WHAT THE TASK REQUIRES
Your task is to print all of the entries exactly, though the pictures should not be included.

EXERCISE INPUTS
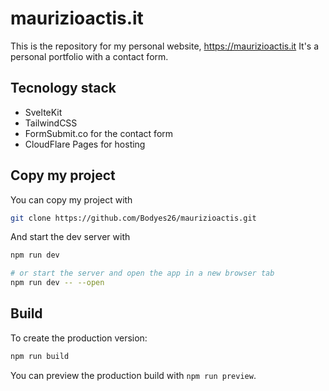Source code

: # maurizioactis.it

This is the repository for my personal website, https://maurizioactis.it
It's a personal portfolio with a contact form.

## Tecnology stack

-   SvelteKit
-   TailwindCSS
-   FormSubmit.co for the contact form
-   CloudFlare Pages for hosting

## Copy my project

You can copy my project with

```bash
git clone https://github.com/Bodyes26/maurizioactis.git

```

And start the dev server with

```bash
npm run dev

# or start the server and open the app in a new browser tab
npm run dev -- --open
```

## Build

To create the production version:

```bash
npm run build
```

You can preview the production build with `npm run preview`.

ANSWER BELOW
Source code

: # maurizioactis.it

This is the repository for my personal website, https://maurizioactis.it
It's a personal portfolio with a contact form.

## Tecnology stack

-   SvelteKit
-   TailwindCSS
-   FormSubmit.co for the contact form
-   CloudFlare Pages for hosting

## Copy my project

You can copy my project with

```bash
git clone https://github.com/Bodyes26/maurizioactis.git

```

And start the dev server with

```bash
npm run dev

# or start the server and open the app in a new browser tab
npm run dev -- --open
```

## Build

To create the production version:

```bash
npm run build
```

You can preview the production build with `npm run preview`.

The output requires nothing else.